WORK REQUEST: Copy out each line below that has the word "Cultivating" in it.
=== Section Start ===
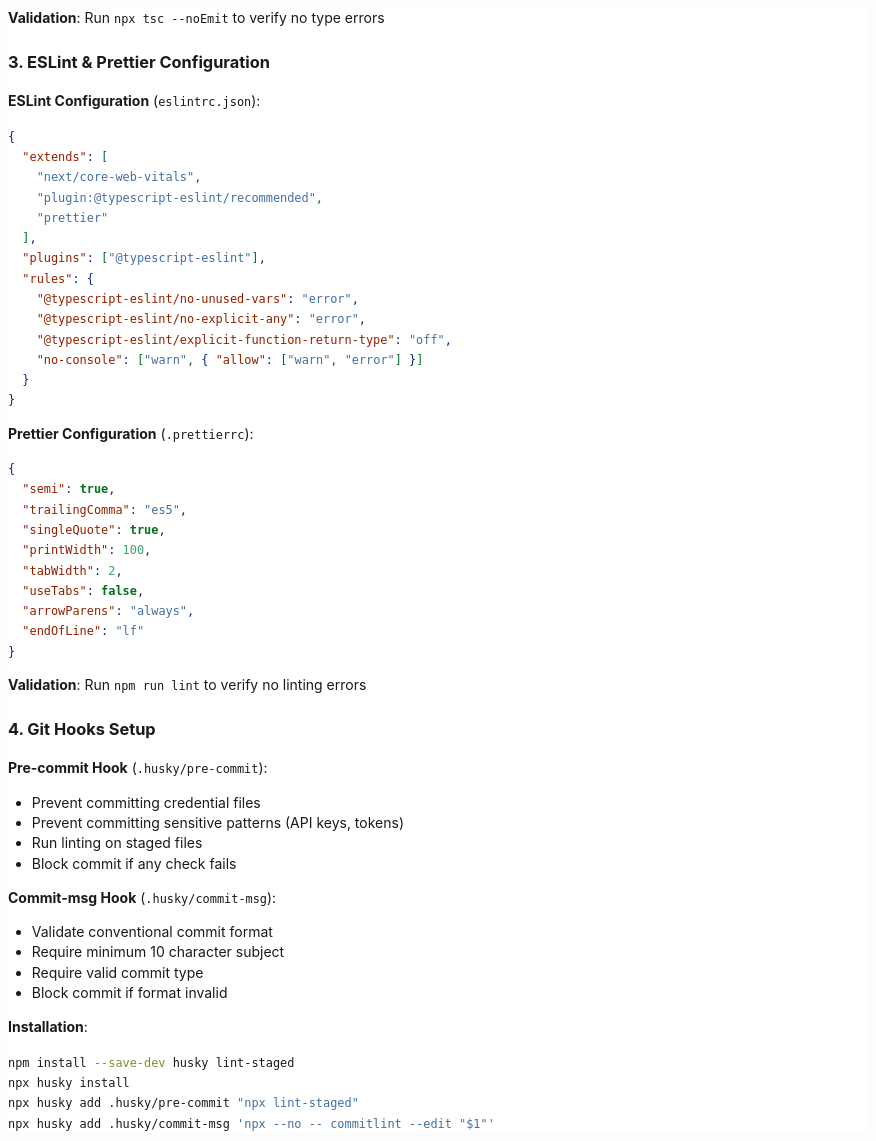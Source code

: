 **Validation**: Run `npx tsc --noEmit` to verify no type errors

### 3. ESLint & Prettier Configuration

**ESLint Configuration** (`eslintrc.json`):
```json
{
  "extends": [
    "next/core-web-vitals",
    "plugin:@typescript-eslint/recommended",
    "prettier"
  ],
  "plugins": ["@typescript-eslint"],
  "rules": {
    "@typescript-eslint/no-unused-vars": "error",
    "@typescript-eslint/no-explicit-any": "error",
    "@typescript-eslint/explicit-function-return-type": "off",
    "no-console": ["warn", { "allow": ["warn", "error"] }]
  }
}
```

**Prettier Configuration** (`.prettierrc`):
```json
{
  "semi": true,
  "trailingComma": "es5",
  "singleQuote": true,
  "printWidth": 100,
  "tabWidth": 2,
  "useTabs": false,
  "arrowParens": "always",
  "endOfLine": "lf"
}
```

**Validation**: Run `npm run lint` to verify no linting errors

### 4. Git Hooks Setup

**Pre-commit Hook** (`.husky/pre-commit`):
- Prevent committing credential files
- Prevent committing sensitive patterns (API keys, tokens)
- Run linting on staged files
- Block commit if any check fails

**Commit-msg Hook** (`.husky/commit-msg`):
- Validate conventional commit format
- Require minimum 10 character subject
- Require valid commit type
- Block commit if format invalid

**Installation**:
```bash
npm install --save-dev husky lint-staged
npx husky install
npx husky add .husky/pre-commit "npx lint-staged"
npx husky add .husky/commit-msg 'npx --no -- commitlint --edit "$1"'
```
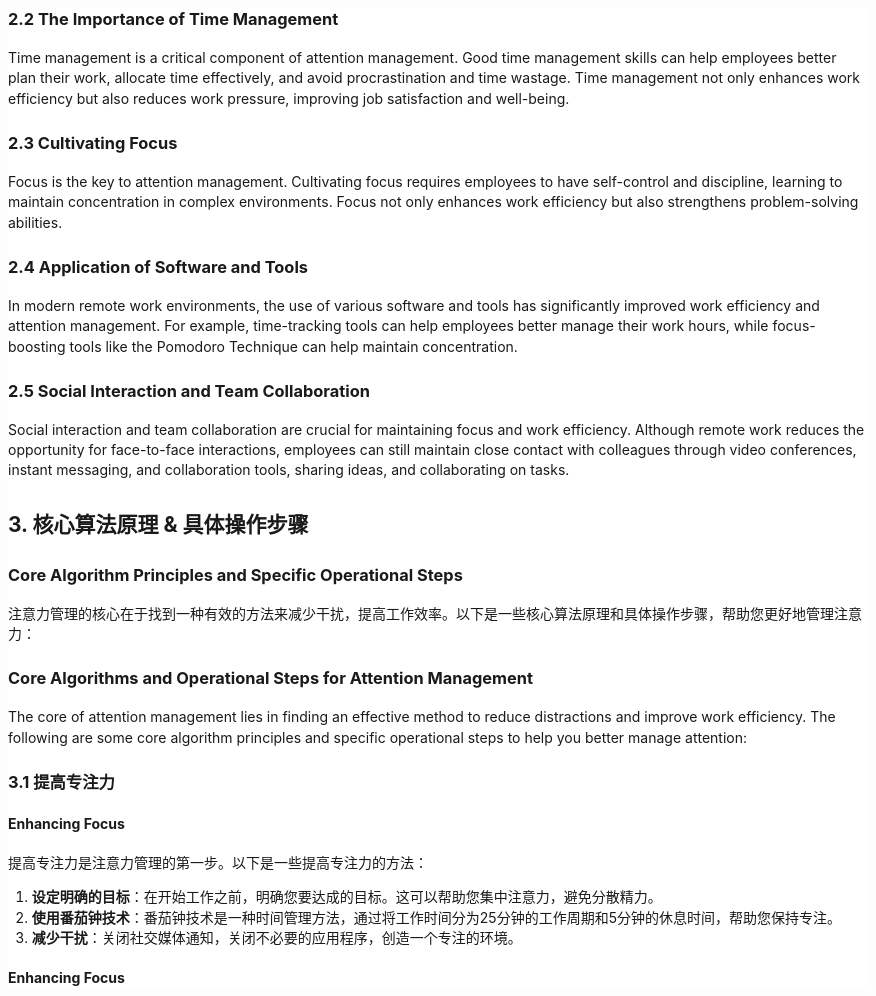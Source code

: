 ### 2.2 The Importance of Time Management

Time management is a critical component of attention management. Good time management skills can help employees better plan their work, allocate time effectively, and avoid procrastination and time wastage. Time management not only enhances work efficiency but also reduces work pressure, improving job satisfaction and well-being.

### 2.3 Cultivating Focus

Focus is the key to attention management. Cultivating focus requires employees to have self-control and discipline, learning to maintain concentration in complex environments. Focus not only enhances work efficiency but also strengthens problem-solving abilities.

### 2.4 Application of Software and Tools

In modern remote work environments, the use of various software and tools has significantly improved work efficiency and attention management. For example, time-tracking tools can help employees better manage their work hours, while focus-boosting tools like the Pomodoro Technique can help maintain concentration.

### 2.5 Social Interaction and Team Collaboration

Social interaction and team collaboration are crucial for maintaining focus and work efficiency. Although remote work reduces the opportunity for face-to-face interactions, employees can still maintain close contact with colleagues through video conferences, instant messaging, and collaboration tools, sharing ideas, and collaborating on tasks.

## 3. 核心算法原理 & 具体操作步骤

### Core Algorithm Principles and Specific Operational Steps

注意力管理的核心在于找到一种有效的方法来减少干扰，提高工作效率。以下是一些核心算法原理和具体操作步骤，帮助您更好地管理注意力：

### Core Algorithms and Operational Steps for Attention Management

The core of attention management lies in finding an effective method to reduce distractions and improve work efficiency. The following are some core algorithm principles and specific operational steps to help you better manage attention:

### 3.1 提高专注力

#### Enhancing Focus

提高专注力是注意力管理的第一步。以下是一些提高专注力的方法：

1. **设定明确的目标**：在开始工作之前，明确您要达成的目标。这可以帮助您集中注意力，避免分散精力。
2. **使用番茄钟技术**：番茄钟技术是一种时间管理方法，通过将工作时间分为25分钟的工作周期和5分钟的休息时间，帮助您保持专注。
3. **减少干扰**：关闭社交媒体通知，关闭不必要的应用程序，创造一个专注的环境。

#### Enhancing Focus
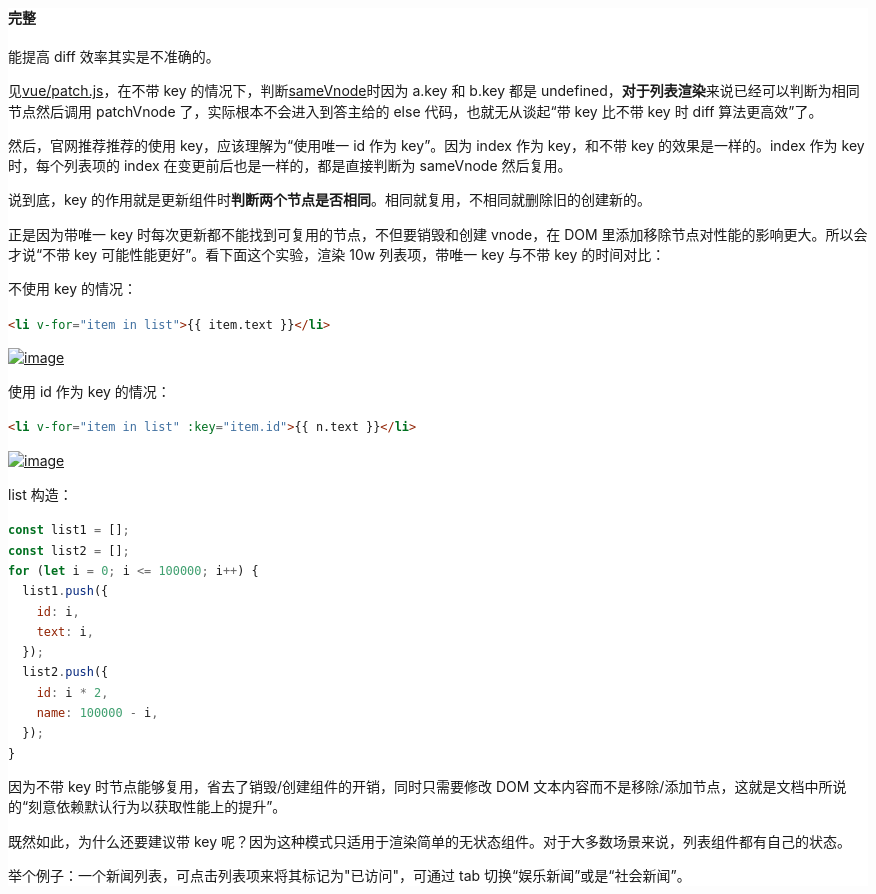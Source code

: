 #### 完整

能提高 diff 效率其实是不准确的。

见[vue/patch.js](https://github.com/vuejs/vue/blob/dev/src/core/vdom/patch.js#L424)，在不带 key 的情况下，判断[sameVnode](https://github.com/vuejs/vue/blob/dev/src/core/vdom/patch.js#L35)时因为 a.key 和 b.key 都是 undefined，**对于列表渲染**来说已经可以判断为相同节点然后调用 patchVnode 了，实际根本不会进入到答主给的 else 代码，也就无从谈起“带 key 比不带 key 时 diff 算法更高效”了。

然后，官网推荐推荐的使用 key，应该理解为“使用唯一 id 作为 key”。因为 index 作为 key，和不带 key 的效果是一样的。index 作为 key 时，每个列表项的 index 在变更前后也是一样的，都是直接判断为 sameVnode 然后复用。

说到底，key 的作用就是更新组件时**判断两个节点是否相同**。相同就复用，不相同就删除旧的创建新的。

正是因为带唯一 key 时每次更新都不能找到可复用的节点，不但要销毁和创建 vnode，在 DOM 里添加移除节点对性能的影响更大。所以会才说“不带 key 可能性能更好”。看下面这个实验，渲染 10w 列表项，带唯一 key 与不带 key 的时间对比：

不使用 key 的情况：

```html
<li v-for="item in list">{{ item.text }}</li>
```

[![image](https://user-images.githubusercontent.com/23716085/53108518-22543a80-3572-11e9-83b2-16b4aab7cdb9.png)](https://user-images.githubusercontent.com/23716085/53108518-22543a80-3572-11e9-83b2-16b4aab7cdb9.png)

使用 id 作为 key 的情况：

```html
<li v-for="item in list" :key="item.id">{{ n.text }}</li>
```

[![image](https://user-images.githubusercontent.com/23716085/53108768-88d95880-3572-11e9-9f29-0082bf89eb3a.png)](https://user-images.githubusercontent.com/23716085/53108768-88d95880-3572-11e9-9f29-0082bf89eb3a.png)

list 构造：

```js
const list1 = [];
const list2 = [];
for (let i = 0; i <= 100000; i++) {
  list1.push({
    id: i,
    text: i,
  });
  list2.push({
    id: i * 2,
    name: 100000 - i,
  });
}
```

因为不带 key 时节点能够复用，省去了销毁/创建组件的开销，同时只需要修改 DOM 文本内容而不是移除/添加节点，这就是文档中所说的“刻意依赖默认行为以获取性能上的提升”。

既然如此，为什么还要建议带 key 呢？因为这种模式只适用于渲染简单的无状态组件。对于大多数场景来说，列表组件都有自己的状态。

举个例子：一个新闻列表，可点击列表项来将其标记为"已访问"，可通过 tab 切换“娱乐新闻”或是“社会新闻”。
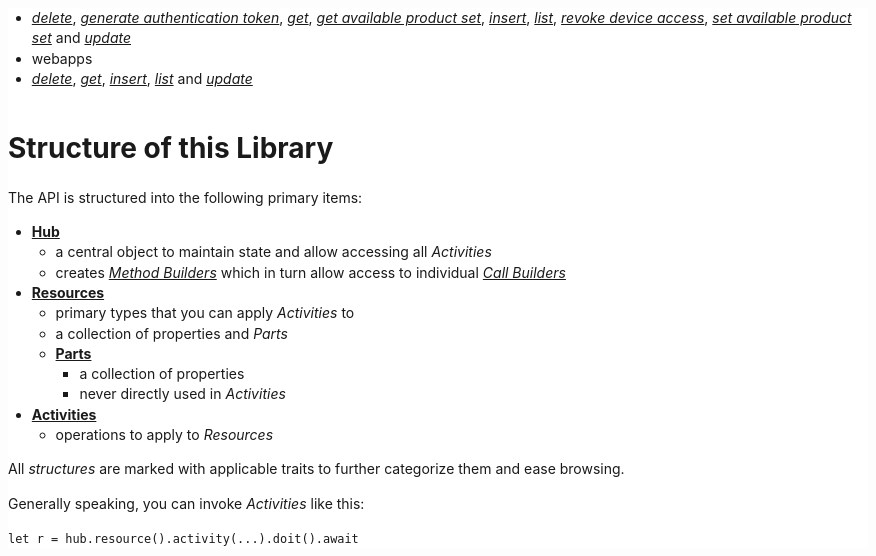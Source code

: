  * [*delete*](https://docs.rs/google-androidenterprise1/5.0.2-beta-1+20220303/google_androidenterprise1/api::UserDeleteCall), [*generate authentication token*](https://docs.rs/google-androidenterprise1/5.0.2-beta-1+20220303/google_androidenterprise1/api::UserGenerateAuthenticationTokenCall), [*get*](https://docs.rs/google-androidenterprise1/5.0.2-beta-1+20220303/google_androidenterprise1/api::UserGetCall), [*get available product set*](https://docs.rs/google-androidenterprise1/5.0.2-beta-1+20220303/google_androidenterprise1/api::UserGetAvailableProductSetCall), [*insert*](https://docs.rs/google-androidenterprise1/5.0.2-beta-1+20220303/google_androidenterprise1/api::UserInsertCall), [*list*](https://docs.rs/google-androidenterprise1/5.0.2-beta-1+20220303/google_androidenterprise1/api::UserListCall), [*revoke device access*](https://docs.rs/google-androidenterprise1/5.0.2-beta-1+20220303/google_androidenterprise1/api::UserRevokeDeviceAccesCall), [*set available product set*](https://docs.rs/google-androidenterprise1/5.0.2-beta-1+20220303/google_androidenterprise1/api::UserSetAvailableProductSetCall) and [*update*](https://docs.rs/google-androidenterprise1/5.0.2-beta-1+20220303/google_androidenterprise1/api::UserUpdateCall)
* webapps
 * [*delete*](https://docs.rs/google-androidenterprise1/5.0.2-beta-1+20220303/google_androidenterprise1/api::WebappDeleteCall), [*get*](https://docs.rs/google-androidenterprise1/5.0.2-beta-1+20220303/google_androidenterprise1/api::WebappGetCall), [*insert*](https://docs.rs/google-androidenterprise1/5.0.2-beta-1+20220303/google_androidenterprise1/api::WebappInsertCall), [*list*](https://docs.rs/google-androidenterprise1/5.0.2-beta-1+20220303/google_androidenterprise1/api::WebappListCall) and [*update*](https://docs.rs/google-androidenterprise1/5.0.2-beta-1+20220303/google_androidenterprise1/api::WebappUpdateCall)




# Structure of this Library

The API is structured into the following primary items:

* **[Hub](https://docs.rs/google-androidenterprise1/5.0.2-beta-1+20220303/google_androidenterprise1/AndroidEnterprise)**
    * a central object to maintain state and allow accessing all *Activities*
    * creates [*Method Builders*](https://docs.rs/google-androidenterprise1/5.0.2-beta-1+20220303/google_androidenterprise1/client::MethodsBuilder) which in turn
      allow access to individual [*Call Builders*](https://docs.rs/google-androidenterprise1/5.0.2-beta-1+20220303/google_androidenterprise1/client::CallBuilder)
* **[Resources](https://docs.rs/google-androidenterprise1/5.0.2-beta-1+20220303/google_androidenterprise1/client::Resource)**
    * primary types that you can apply *Activities* to
    * a collection of properties and *Parts*
    * **[Parts](https://docs.rs/google-androidenterprise1/5.0.2-beta-1+20220303/google_androidenterprise1/client::Part)**
        * a collection of properties
        * never directly used in *Activities*
* **[Activities](https://docs.rs/google-androidenterprise1/5.0.2-beta-1+20220303/google_androidenterprise1/client::CallBuilder)**
    * operations to apply to *Resources*

All *structures* are marked with applicable traits to further categorize them and ease browsing.

Generally speaking, you can invoke *Activities* like this:

```Rust,ignore
let r = hub.resource().activity(...).doit().await
```
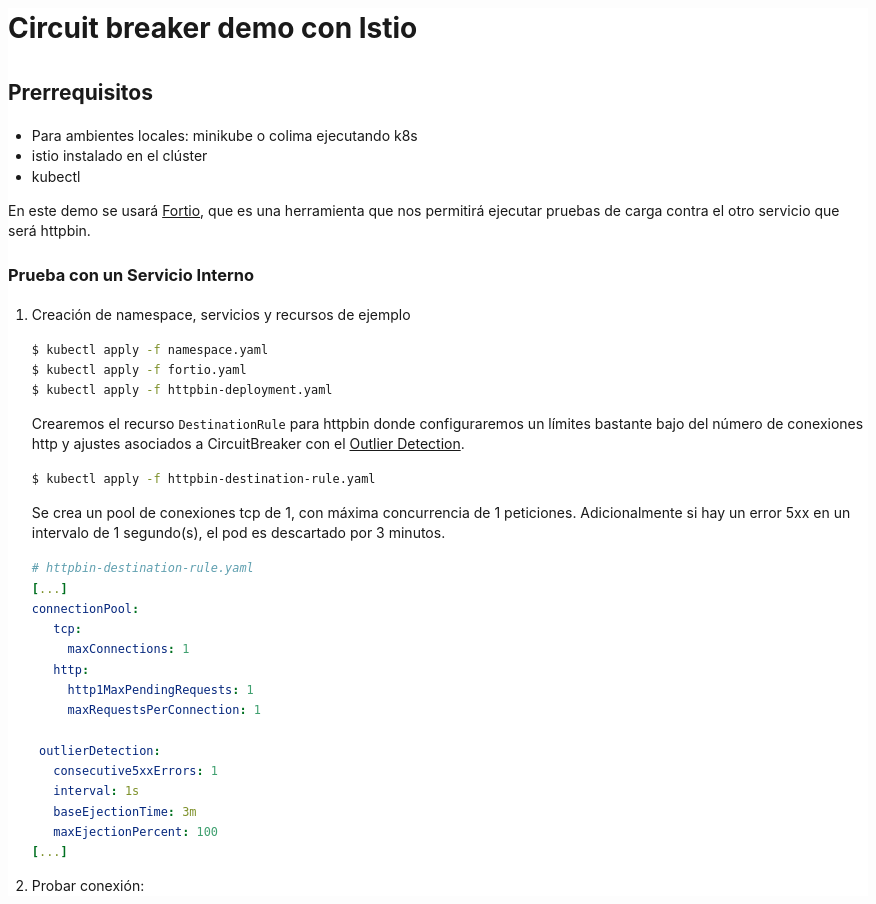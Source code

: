 # Circuit breaker demo con Istio

## Prerrequisitos

- Para ambientes locales: minikube o colima ejecutando k8s
- istio instalado en el cl&uacute;ster
- kubectl


En este demo se usar&aacute; [Fortio](https://github.com/fortio/fortio), que es una herramienta que nos permitir&aacute; ejecutar pruebas de carga contra el otro servicio que ser&aacute; httpbin.


### Prueba con un Servicio Interno


1. Creaci&oacute;n de namespace, servicios y recursos de ejemplo
   ```bash
   $ kubectl apply -f namespace.yaml
   $ kubectl apply -f fortio.yaml
   $ kubectl apply -f httpbin-deployment.yaml
   ```
   
   Crearemos el recurso `DestinationRule` para httpbin donde configuraremos un l&iacute;mites bastante bajo del n&uacute;mero de conexiones http y ajustes asociados a CircuitBreaker con el [Outlier Detection](https://istio.io/latest/docs/reference/config/networking/destination-rule/#OutlierDetection).

   ```bash
   $ kubectl apply -f httpbin-destination-rule.yaml
   ```

   Se crea un pool de conexiones tcp de 1, con m&aacute;xima concurrencia de 1 peticiones. Adicionalmente si hay un error 5xx en un intervalo de 1 segundo(s), el pod es descartado por 3 minutos.

   ```yaml
   # httpbin-destination-rule.yaml
   [...]
   connectionPool:
      tcp:
        maxConnections: 1
      http:
        http1MaxPendingRequests: 1
        maxRequestsPerConnection: 1

    outlierDetection:
      consecutive5xxErrors: 1
      interval: 1s
      baseEjectionTime: 3m
      maxEjectionPercent: 100
   [...]
   ```



2. Probar conexi&oacute;n:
=== Section End ===
RESPONSE TO THE TASK:
### 2.3 Cultivating Focus
Focus is the key to attention management. Cultivating focus requires employees to have self-control and discipline, learning to maintain concentration in complex environments. Focus not only enhances work efficiency but also strengthens problem-solving abilities.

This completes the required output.